For example, this configuration:
Destination /mnt/backup1
<Backup perusion.com>
Directory /var/lib/mysql/
Directory /home/mike/
Directory /home/work/
</Backup>
will create the following directories on its first run:
/mnt/backup1/perusion.com/var/lib/mysql/hourly.0
/mnt/backup1/perusion.com/var/lib/mysql/daily.0
/mnt/backup1/perusion.com/home/mike/hourly.0
/mnt/backup1/perusion.com/home/mike/daily.0
/mnt/backup1/perusion.com/home/work/hourly.0
/mnt/backup1/perusion.com/home/work/daily.0
If the run was made on Sunday, a weekly.0 will be created.

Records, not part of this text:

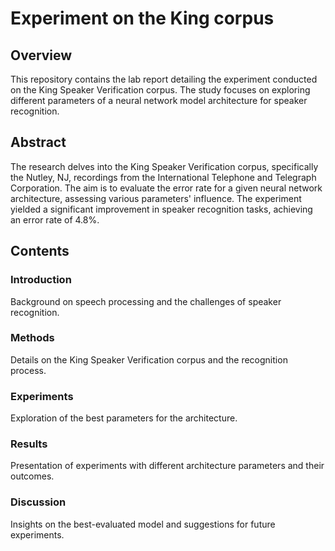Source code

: # Experiment on the King corpus

## Overview

This repository contains the lab report detailing the experiment conducted on the King Speaker Verification corpus. The study focuses on exploring different parameters of a neural network model architecture for speaker recognition.

## Abstract

The research delves into the King Speaker Verification corpus, specifically the Nutley, NJ, recordings from the International Telephone and Telegraph Corporation. The aim is to evaluate the error rate for a given neural network architecture, assessing various parameters' influence. The experiment yielded a significant improvement in speaker recognition tasks, achieving an error rate of 4.8%.

## Contents

### Introduction
Background on speech processing and the challenges of speaker recognition.
### Methods
Details on the King Speaker Verification corpus and the recognition process.
### Experiments
Exploration of the best parameters for the architecture.
### Results
Presentation of experiments with different architecture parameters and their outcomes.
### Discussion
Insights on the best-evaluated model and suggestions for future experiments.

If the run was made on the first day of the month, a monthly.0 will be created.
A list of destinations that will be checked for the proper
backup place. If this is in force, the Destination directive
will be ignored.
Set to the places where you want backup to go, i.e.:
DestinationList /mnt/backup1 /mnt/backup2
It checks the timestamp of the hourly.0 directory at each target, and selects the least-recently-used one for the target.
This allows spreading the backup over multiple disks for greater reliablility.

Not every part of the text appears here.